It's really cool evocative language that would do nicely in a sci-fi or fantasy novel! It's less good for accurately thinking about the concepts involved... As is typical of much of LW lingo.
And yes the language is in a LW post (with a cool illustration to boot!): https://www.lesswrong.com/posts/mweasRrjrYDLY6FPX/goodbye-shoggoth-the-stage-its-animatronics-and-the-1
And googling it, I found they've really latched onto the "shoggoth" terminology: https://www.lesswrong.com/posts/zYJMf7QoaNahccxrp/how-i-learned-to-stop-worrying-and-love-the-shoggoth , https://www.lesswrong.com/posts/FyRDZDvgsFNLkeyHF/what-is-the-best-argument-that-llms-are-shoggoths , https://www.lesswrong.com/posts/bYzkipnDqzMgBaLr8/why-do-we-assume-there-is-a-real-shoggoth-behind-the-llm-why .
Probably because the term "shoggoth" accurately captures the connotation of something random and chaotic, while smuggling in connotations that it will eventually rebel once it grows large enough and tires of its slavery like the Shoggoths did against the Elder Things.

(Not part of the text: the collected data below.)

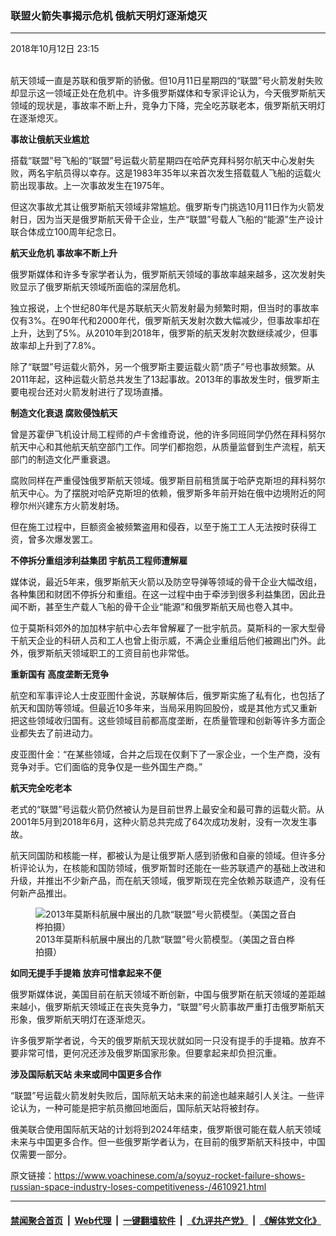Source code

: ### 联盟火箭失事揭示危机 俄航天明灯逐渐熄灭
------------------------

<div class="published">
 <span class="date" title="中国时间">
  <time datetime="2018-10-12T23:15:28+08:00">
   2018年10月12日 23:15
  </time>
 </span>
</div>
<br/>
<div class="wsw">
 <p>
  航天领域一直是苏联和俄罗斯的骄傲。但10月11日星期四的“联盟”号火箭发射失败却显示这一领域正处在危机中。许多俄罗斯媒体和专家评论认为，今天俄罗斯航天领域的现状是，事故率不断上升，竞争力下降，完全吃苏联老本，俄罗斯航天明灯在逐渐熄灭。
 </p>
 <p>
  <strong>
   事故让俄航天业尴尬
  </strong>
 </p>
 <p>
  搭载“联盟”号飞船的“联盟”号运载火箭星期四在哈萨克拜科努尔航天中心发射失败，两名宇航员得以幸存。这是1983年35年以来首次发生搭载载人飞船的运载火箭出现事故。上一次事故发生在1975年。
 </p>
 <p>
  但这次事故尤其让俄罗斯航天领域非常尴尬。俄罗斯专门挑选10月11日作为火箭发射日，因为当天是俄罗斯航天骨干企业，生产“联盟”号载人飞船的“能源”生产设计联合体成立100周年纪念日。
 </p>
 <p>
  <strong>
   航天业危机
  </strong>
  <strong>
   事故率不断上升
  </strong>
 </p>
 <p>
  俄罗斯媒体和许多专家学者认为，俄罗斯航天领域的事故率越来越多，这次发射失败显示了俄罗斯航天领域所面临的深层危机。
 </p>
 <p>
  独立报说，上个世纪80年代是苏联航天火箭发射最为频繁时期，但当时的事故率仅有3%。在90年代和2000年代，俄罗斯航天发射次数大幅减少，但事故率却在上升，达到了5%。从2010年到2018年，俄罗斯的航天发射次数继续减少，但事故率却上升到了7.8%。
 </p>
 <p>
  除了“联盟”号运载火箭外，另一个俄罗斯主要运载火箭“质子”号也事故频繁。从2011年起，这种运载火箭总共发生了13起事故。2013年的事故发生时，俄罗斯主要电视台还对火箭发射进行了现场直播。
 </p>
 <p>
  <strong>
   制造文化衰退
  </strong>
  <strong>
   腐败侵蚀航天
  </strong>
 </p>
 <p>
  曾是苏霍伊飞机设计局工程师的卢卡舍维奇说，他的许多同班同学仍然在拜科努尔航天中心和其他航天航空部门工作。同学们都抱怨，从质量监督到生产流程，航天部门的制造文化严重衰退。
 </p>
 <p>
  腐败同样在严重侵蚀俄罗斯航天领域。俄罗斯目前租赁属于哈萨克斯坦的拜科努尔航天中心。为了摆脱对哈萨克斯坦的依赖，俄罗斯多年前开始在俄中边境附近的阿穆尔州兴建东方火箭发射场。
 </p>
 <p>
  但在施工过程中，巨额资金被频繁盗用和侵吞，以至于施工工人无法按时获得工资，曾多次爆发罢工。
 </p>
 <p>
  <strong>
   不停拆分重组涉利益集团
  </strong>
  <strong>
   宇航员工程师遭解雇
  </strong>
 </p>
 <p>
  媒体说，最近5年来，俄罗斯航天火箭以及防空导弹等领域的骨干企业大幅改组，各种集团和财团不停拆分和重组。在这一过程中由于牵涉到很多利益集团，因此丑闻不断，甚至生产载人飞船的骨干企业“能源”和俄罗斯航天局也卷入其中。
 </p>
 <p>
  位于莫斯科郊外的加加林宇航中心去年曾解雇了一批宇航员。莫斯科的一家大型骨干航天企业的科研人员和工人也曾上街示威，不满企业重组后他们被踢出门外。此外，俄罗斯航天领域职工的工资目前也非常低。
 </p>
 <p>
  <strong>
   重新国有
  </strong>
  <strong>
   高度垄断无竞争
  </strong>
 </p>
 <p>
  航空和军事评论人士皮亚图什金说，苏联解体后，俄罗斯实施了私有化，也包括了航天和国防等领域。但最近10多年来，当局采用购回股份，或是其他方式又重新把这些领域收归国有。这些领域目前都高度垄断，在质量管理和创新等许多方面企业都失去了前进动力。
 </p>
 <p>
  皮亚图什金：“在某些领域，合并之后现在仅剩下了一家企业，一个生产商，没有竞争对手。它们面临的竞争仅是一些外国生产商。”
 </p>
 <p>
  <strong>
   航天完全吃老本
  </strong>
 </p>
 <p>
  老式的“联盟”号运载火箭仍然被认为是目前世界上最安全和最可靠的运载火箭。从2001年5月到2018年6月，这种火箭总共完成了64次成功发射，没有一次发生事故。
 </p>
 <p>
  航天同国防和核能一样，都被认为是让俄罗斯人感到骄傲和自豪的领域。但许多分析评论认为，在核能和国防领域，俄罗斯暂时还能在一些苏联遗产的基础上改进和升级，并推出不少新产品，而在航天领域，俄罗斯现在完全依赖苏联遗产，没有任何新产品推出。
 </p>
 <div class="wsw__embed">
  <figure class="media-image js-media-expand">
   <div class="img-wrap">
    <div class="thumb">
     <img alt="2013年莫斯科航展中展出的几款“联盟”号火箭模型。（美国之音白桦拍摄）" src="https://gdb.voanews.com/5BC62E0C-646F-4D82-9ABA-E1BEEEE70DDC_w250_r0_s.jpg"/>
    </div>
    <span class="ico ico-fullscreen ico--media-expand ico--rounded">
    </span>
   </div>
   <figcaption>
    <span class="caption">
     2013年莫斯科航展中展出的几款“联盟”号火箭模型。（美国之音白桦拍摄）
    </span>
   </figcaption>
  </figure>
 </div>
 <p>
  <strong>
   如同无提手手提箱
  </strong>
  <strong>
   放弃可惜拿起来不便
  </strong>
 </p>
 <p>
  俄罗斯媒体说，美国目前在航天领域不断创新，中国与俄罗斯在航天领域的差距越来越小，俄罗斯航天领域正在丧失竞争力，“联盟”号火箭事故严重打击俄罗斯航天形象，俄罗斯航天明灯在逐渐熄灭。
 </p>
 <p>
  许多俄罗斯学者说，今天的俄罗斯航天现状就如同一只没有提手的手提箱。放弃不要非常可惜，更何况还涉及俄罗斯国家形象。但要拿起来却负担沉重。
 </p>
 <p>
  <strong>
   涉及国际航天站
  </strong>
  <strong>
   未来或同中国更多合作
  </strong>
 </p>
 <p>
  “联盟”号运载火箭发射失败后，国际航天站未来的前途也越来越引人关注。一些评论认为，一种可能是把宇航员撤回地面后，国际航天站将被封存。
 </p>
 <p>
  俄美联合使用国际航天站的计划将到2024年结束，俄罗斯很可能在载人航天领域未来与中国更多合作。但一些俄罗斯学者认为，在目前的俄罗斯航天科技中，中国仅需要一部分。
 </p>
</div>

原文链接：https://www.voachinese.com/a/soyuz-rocket-failure-shows-russian-space-industry-loses-competitiveness-/4610921.html


------------------------
#### [禁闻聚合首页](https://github.com/gfw-breaker/banned-news/blob/master/README.md) &nbsp;|&nbsp; [Web代理](https://github.com/gfw-breaker/open-proxy/blob/master/README.md) &nbsp;|&nbsp;  [一键翻墙软件](https://github.com/gfw-breaker/nogfw/blob/master/README.md) &nbsp;|&nbsp; [《九评共产党》](https://github.com/gfw-breaker/9ping.md/blob/master/README.md#九评之一评共产党是什么) &nbsp;|&nbsp; [《解体党文化》](https://github.com/gfw-breaker/jtdwh.md/blob/master/README.md#绪论)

Well, if they were really "generalizing" just from training on crap tons of written text, they could implicitly develop a model of letters in each token based on examples of spelling and word plays and turning words into acronyms and acrostic poetry on the internet. The AI hype men would like you to think they are generalizing just off the size of their datasets and length of training and size of the models. But they aren't really "generalizing" that much (and even examples of them apparently doing any generalizing are kind of arguable) so they can't work around this weakness.
The counting failure in general is even clearer and lacks the excuse of unfavorable tokenization. The AI hype would have you believe just an incremental improvement in multi-modality or scaffolding will overcome this, but I think they need to make more fundamental improvements to the entire architecture they are using.